Muscle fibers break down and become replaced with fibrous or fatty tissue, caused by mutatons in the X-linked DMD gene that encodes the protein dystrophin. The disease has been studied for nearly 30 years, yet no effective treatment currently exists, EurekaAlert reports. Patients with the disease typically end up developing heart muscle disease, or cardiomyopathy.
In the study published Thursday in Science, the team of scientists used a relatively new gene-editing technique known as CRISPR, or Cas9-mediated genome editing, to permanently fix the mutation that causes the disease in young mice.
“This is different from other therapeutic approaches, because it eliminates the cause of the disease,” said senior author Dr. Eric Olson, Chairman of Molecular Biology, and Co-Director of the Senator Paul D. Wellstone Muscular Dystrophy Cooperative Research Center at UT Southwestern.
Dr. Olson first used the CRISPR technique in 2014 to correct the mutation and prevent muscular dystrophy through the reproductive cells (or “germ line”) of mice. While this opened the door for genome editing-based therapeutics in DMD research, it also highlighted a string of challenges for clinical applications of gene editing, since germ line editing is not feasible in humans. Instead, researchers concluded that the technique would need to be revised to work with postnatal tissues.
With the new goal in mind, researchers tested new approaches by delivering gene-editing components to the mice via adeno-associated virus 9 (AAV9). The DMD mice treated with this technique produced dystrophin protein and began to show improved structure and function of sketal muscle and heart.
“AAV9 can efficiently infect humans in a tissue-specific manner, but it does not cause human disease or toxicity. It’s a molecular missile for gene therapy,” said Dr. Leonela Amoasii, a postdoctoral researcher in the Olson lab and co-lead author of the study.
“The CRISPR/Cas9 system is an adaptive immune system of single-celled organisms against invading virus. Ironically, this system was hijacked, we packaged it into a nonpathogenic virus, and corrected a genetic mutation in an animal model,” added Dr. Long, Instructor of Molecular Biology and co-author of the study along with Dr. Amoasii.
Now, the team is working to use this gene-editing technique to cells of DMD patients and in larger preclinical animal models.
“This study represents a very important translational application of genome editing of DMD mutations in young mice. It’s a solid step toward a practical cure for DMD,” said Dr. Rhonda Bassel-Duby, Professor of Molecular Biology and Co-Principal Investigator with Dr. Olson at the Wellstone Center.
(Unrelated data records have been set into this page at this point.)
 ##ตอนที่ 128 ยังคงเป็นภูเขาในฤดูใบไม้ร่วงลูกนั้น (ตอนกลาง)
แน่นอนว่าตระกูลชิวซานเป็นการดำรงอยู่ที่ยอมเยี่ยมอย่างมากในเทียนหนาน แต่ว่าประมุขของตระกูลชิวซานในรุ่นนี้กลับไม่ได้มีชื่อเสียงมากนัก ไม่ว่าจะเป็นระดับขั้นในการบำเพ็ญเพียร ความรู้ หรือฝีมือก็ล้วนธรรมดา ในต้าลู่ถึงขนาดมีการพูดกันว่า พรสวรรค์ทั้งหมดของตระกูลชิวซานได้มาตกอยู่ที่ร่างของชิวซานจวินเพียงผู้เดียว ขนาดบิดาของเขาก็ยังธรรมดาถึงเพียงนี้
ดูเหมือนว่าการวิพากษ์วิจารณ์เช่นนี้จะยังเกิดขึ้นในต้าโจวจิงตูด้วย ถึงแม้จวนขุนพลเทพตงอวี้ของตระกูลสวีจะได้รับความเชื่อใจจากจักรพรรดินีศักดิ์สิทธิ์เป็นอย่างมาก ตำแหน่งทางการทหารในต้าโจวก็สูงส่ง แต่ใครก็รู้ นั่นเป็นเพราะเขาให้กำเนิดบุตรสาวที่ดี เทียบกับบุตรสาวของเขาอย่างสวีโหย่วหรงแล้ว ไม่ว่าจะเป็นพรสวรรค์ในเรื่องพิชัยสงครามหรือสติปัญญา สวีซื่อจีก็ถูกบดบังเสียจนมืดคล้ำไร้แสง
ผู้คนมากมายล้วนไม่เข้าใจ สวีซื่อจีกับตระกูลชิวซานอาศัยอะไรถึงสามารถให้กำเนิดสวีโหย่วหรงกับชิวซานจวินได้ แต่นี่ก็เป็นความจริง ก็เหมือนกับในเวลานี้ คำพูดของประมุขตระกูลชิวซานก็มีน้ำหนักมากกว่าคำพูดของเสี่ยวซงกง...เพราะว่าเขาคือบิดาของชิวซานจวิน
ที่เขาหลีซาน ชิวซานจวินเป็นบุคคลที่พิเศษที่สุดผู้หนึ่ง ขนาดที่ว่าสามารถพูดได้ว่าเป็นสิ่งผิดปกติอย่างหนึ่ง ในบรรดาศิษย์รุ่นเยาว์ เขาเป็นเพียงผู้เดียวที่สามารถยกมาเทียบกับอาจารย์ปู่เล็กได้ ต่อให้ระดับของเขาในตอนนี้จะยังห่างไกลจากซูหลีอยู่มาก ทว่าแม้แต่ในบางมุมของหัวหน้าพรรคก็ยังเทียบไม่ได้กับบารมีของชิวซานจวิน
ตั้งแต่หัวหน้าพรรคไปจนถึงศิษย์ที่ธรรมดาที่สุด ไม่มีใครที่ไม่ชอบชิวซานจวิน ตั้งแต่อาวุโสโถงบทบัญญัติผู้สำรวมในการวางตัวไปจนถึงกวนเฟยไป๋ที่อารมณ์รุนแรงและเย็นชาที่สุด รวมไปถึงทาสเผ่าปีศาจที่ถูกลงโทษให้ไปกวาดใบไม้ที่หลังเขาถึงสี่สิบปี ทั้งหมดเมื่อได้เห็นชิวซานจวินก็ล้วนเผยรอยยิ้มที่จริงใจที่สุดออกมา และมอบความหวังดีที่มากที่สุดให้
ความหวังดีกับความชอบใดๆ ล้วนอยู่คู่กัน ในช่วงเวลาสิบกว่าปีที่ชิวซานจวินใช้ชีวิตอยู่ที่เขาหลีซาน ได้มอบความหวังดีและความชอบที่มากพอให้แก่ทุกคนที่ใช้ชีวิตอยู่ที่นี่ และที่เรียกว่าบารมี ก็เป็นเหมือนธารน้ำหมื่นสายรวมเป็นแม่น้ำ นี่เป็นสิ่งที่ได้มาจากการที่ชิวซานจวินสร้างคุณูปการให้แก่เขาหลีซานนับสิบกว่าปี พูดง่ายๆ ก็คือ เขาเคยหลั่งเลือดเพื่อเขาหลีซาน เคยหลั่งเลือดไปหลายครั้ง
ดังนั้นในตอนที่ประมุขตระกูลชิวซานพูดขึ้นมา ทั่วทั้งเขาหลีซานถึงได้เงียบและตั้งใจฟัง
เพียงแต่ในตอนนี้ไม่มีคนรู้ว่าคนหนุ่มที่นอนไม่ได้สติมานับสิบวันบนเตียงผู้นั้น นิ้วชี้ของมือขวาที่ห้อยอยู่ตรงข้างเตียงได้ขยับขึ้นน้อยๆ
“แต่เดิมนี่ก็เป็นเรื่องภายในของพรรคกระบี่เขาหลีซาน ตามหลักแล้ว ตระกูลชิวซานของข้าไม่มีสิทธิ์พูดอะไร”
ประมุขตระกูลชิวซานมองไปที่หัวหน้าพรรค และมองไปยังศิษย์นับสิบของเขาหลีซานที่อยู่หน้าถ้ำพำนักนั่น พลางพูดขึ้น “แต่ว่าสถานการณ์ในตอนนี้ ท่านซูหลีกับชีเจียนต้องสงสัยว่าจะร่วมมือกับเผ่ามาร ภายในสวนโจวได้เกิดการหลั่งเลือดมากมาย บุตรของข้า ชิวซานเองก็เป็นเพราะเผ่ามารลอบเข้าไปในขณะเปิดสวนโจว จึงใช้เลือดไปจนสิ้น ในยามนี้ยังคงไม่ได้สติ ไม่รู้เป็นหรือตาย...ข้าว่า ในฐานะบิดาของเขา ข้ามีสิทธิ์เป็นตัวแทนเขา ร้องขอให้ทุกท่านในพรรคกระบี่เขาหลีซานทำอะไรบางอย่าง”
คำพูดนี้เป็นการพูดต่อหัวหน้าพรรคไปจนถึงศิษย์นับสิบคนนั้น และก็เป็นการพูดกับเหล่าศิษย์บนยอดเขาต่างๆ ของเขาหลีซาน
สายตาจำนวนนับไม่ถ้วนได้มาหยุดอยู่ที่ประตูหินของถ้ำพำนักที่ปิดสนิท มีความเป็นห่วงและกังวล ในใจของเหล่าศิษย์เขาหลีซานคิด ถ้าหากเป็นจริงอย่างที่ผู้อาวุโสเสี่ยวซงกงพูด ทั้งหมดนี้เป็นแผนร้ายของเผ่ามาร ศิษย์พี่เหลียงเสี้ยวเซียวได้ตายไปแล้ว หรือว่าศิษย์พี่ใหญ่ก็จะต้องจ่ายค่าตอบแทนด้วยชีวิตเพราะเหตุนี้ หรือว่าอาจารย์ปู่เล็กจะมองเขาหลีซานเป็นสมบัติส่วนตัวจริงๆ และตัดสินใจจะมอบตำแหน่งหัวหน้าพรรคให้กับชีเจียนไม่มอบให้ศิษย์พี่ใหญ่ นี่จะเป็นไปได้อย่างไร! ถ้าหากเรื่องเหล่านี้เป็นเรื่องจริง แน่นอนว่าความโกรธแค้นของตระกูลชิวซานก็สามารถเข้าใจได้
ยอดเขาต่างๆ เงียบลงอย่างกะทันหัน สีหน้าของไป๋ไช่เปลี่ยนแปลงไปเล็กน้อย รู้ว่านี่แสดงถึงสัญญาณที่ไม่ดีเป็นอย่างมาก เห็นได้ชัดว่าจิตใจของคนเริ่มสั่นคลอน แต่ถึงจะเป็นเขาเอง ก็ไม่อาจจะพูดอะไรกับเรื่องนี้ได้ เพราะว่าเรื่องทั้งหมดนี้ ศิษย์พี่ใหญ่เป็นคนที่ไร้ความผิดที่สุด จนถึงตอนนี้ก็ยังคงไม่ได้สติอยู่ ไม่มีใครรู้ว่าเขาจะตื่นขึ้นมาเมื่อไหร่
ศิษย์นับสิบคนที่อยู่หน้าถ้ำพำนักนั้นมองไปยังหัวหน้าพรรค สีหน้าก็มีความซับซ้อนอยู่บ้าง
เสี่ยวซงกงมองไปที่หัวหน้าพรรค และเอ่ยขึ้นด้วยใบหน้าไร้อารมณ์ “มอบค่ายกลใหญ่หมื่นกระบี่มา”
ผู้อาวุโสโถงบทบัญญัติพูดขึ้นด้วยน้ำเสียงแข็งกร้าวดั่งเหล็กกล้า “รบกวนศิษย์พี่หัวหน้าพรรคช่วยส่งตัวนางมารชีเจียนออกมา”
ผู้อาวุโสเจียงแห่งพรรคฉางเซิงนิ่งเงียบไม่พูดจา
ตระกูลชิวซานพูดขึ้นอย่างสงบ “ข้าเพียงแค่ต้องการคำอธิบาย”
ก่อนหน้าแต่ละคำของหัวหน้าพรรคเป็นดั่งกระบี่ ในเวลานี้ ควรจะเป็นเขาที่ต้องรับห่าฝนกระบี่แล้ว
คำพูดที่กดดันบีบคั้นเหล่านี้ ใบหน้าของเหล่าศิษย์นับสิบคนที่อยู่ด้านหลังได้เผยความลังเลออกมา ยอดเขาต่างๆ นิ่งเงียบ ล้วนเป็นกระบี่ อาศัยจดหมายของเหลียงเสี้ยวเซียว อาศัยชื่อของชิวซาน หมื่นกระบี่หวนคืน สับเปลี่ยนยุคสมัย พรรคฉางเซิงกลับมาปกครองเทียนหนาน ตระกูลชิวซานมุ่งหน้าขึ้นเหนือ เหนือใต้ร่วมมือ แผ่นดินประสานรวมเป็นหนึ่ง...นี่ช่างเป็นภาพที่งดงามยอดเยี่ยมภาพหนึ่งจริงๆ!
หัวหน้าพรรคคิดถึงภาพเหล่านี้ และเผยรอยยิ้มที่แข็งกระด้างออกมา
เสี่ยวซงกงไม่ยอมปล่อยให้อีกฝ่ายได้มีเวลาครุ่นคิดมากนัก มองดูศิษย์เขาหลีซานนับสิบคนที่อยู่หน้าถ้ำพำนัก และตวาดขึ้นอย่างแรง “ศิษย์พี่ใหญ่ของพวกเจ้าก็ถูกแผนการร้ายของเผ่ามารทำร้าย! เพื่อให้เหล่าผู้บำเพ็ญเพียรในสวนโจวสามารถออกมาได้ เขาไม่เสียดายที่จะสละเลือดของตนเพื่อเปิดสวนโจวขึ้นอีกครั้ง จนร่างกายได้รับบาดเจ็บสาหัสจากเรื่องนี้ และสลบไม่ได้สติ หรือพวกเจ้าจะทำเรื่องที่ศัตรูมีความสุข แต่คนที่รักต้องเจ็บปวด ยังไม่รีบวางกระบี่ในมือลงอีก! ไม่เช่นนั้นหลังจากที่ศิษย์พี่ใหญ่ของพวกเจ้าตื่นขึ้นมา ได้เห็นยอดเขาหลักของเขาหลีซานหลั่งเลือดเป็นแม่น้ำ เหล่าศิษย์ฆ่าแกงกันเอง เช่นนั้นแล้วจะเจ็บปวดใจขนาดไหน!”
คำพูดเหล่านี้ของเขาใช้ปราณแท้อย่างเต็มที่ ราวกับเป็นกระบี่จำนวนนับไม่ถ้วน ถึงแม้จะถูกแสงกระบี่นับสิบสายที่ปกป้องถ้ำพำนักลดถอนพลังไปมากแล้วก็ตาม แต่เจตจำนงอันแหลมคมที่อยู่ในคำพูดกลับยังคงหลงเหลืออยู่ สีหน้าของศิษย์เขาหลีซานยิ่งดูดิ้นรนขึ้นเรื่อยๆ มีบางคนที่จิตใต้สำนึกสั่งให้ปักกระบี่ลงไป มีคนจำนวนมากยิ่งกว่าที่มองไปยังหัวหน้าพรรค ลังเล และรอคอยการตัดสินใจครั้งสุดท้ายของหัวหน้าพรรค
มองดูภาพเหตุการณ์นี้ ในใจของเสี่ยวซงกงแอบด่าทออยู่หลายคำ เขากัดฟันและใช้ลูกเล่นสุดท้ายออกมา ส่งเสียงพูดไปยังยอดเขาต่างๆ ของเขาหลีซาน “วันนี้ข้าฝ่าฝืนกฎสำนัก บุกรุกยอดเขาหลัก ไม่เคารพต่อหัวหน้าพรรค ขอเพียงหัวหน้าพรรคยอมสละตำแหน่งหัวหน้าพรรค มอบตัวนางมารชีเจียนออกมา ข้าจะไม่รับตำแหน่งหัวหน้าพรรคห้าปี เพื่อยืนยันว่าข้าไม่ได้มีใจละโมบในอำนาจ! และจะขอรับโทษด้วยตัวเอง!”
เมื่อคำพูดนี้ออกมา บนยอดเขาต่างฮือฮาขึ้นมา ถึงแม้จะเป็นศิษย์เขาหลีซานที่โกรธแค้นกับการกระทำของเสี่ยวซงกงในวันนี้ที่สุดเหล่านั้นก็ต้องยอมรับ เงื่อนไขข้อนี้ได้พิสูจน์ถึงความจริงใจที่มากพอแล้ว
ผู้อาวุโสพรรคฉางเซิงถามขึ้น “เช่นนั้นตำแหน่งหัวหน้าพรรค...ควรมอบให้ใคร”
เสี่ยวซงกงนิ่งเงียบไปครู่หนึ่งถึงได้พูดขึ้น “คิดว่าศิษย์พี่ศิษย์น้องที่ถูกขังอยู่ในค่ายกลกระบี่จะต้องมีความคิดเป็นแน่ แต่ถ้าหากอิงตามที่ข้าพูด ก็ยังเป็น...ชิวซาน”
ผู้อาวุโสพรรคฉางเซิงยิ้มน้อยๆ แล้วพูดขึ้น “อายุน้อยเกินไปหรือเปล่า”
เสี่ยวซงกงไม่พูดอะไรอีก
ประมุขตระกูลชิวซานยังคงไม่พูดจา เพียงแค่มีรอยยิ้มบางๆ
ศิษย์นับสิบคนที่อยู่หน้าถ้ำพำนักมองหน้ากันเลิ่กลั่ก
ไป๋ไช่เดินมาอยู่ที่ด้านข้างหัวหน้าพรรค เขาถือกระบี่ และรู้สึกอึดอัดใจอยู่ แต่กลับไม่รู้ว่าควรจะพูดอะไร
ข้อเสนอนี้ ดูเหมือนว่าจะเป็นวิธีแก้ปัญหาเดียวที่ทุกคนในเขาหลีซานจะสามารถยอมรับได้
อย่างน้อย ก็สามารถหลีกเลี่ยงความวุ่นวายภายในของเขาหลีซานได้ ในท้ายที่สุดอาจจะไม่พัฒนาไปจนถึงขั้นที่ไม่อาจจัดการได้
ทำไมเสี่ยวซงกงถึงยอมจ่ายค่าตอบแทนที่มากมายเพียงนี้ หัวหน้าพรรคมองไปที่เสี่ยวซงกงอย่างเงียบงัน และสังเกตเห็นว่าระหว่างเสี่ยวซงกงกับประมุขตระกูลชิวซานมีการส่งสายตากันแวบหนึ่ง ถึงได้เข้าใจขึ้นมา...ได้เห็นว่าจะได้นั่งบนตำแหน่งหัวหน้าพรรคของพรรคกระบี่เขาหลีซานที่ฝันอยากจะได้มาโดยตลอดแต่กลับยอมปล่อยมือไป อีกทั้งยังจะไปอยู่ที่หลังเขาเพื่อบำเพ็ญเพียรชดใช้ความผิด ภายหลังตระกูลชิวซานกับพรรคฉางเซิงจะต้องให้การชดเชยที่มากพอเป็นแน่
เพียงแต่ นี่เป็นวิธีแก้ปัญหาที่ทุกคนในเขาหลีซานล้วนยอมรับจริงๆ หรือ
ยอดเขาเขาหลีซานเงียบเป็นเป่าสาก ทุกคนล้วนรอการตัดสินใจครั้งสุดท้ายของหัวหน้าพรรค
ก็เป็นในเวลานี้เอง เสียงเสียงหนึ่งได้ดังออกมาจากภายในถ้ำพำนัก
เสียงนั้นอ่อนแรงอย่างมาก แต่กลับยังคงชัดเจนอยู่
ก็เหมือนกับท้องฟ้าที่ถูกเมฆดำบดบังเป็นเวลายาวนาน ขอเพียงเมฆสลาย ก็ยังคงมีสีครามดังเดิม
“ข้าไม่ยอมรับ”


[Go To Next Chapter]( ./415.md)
“Importantly, in principle, the same strategy can be applied to numerous types of mutations within the human DMD patients,” added Dr. Olson, who also serves as Director of the Hamon Center for Regenerative Science and Medicine and holds the Annie and Willie Nelson Professorship in Stem Cell Research, the Pogue Distinguished Chair in Research on Cardiac Birth Defects, and the Robert A. Welch Distinguished Chair in Science.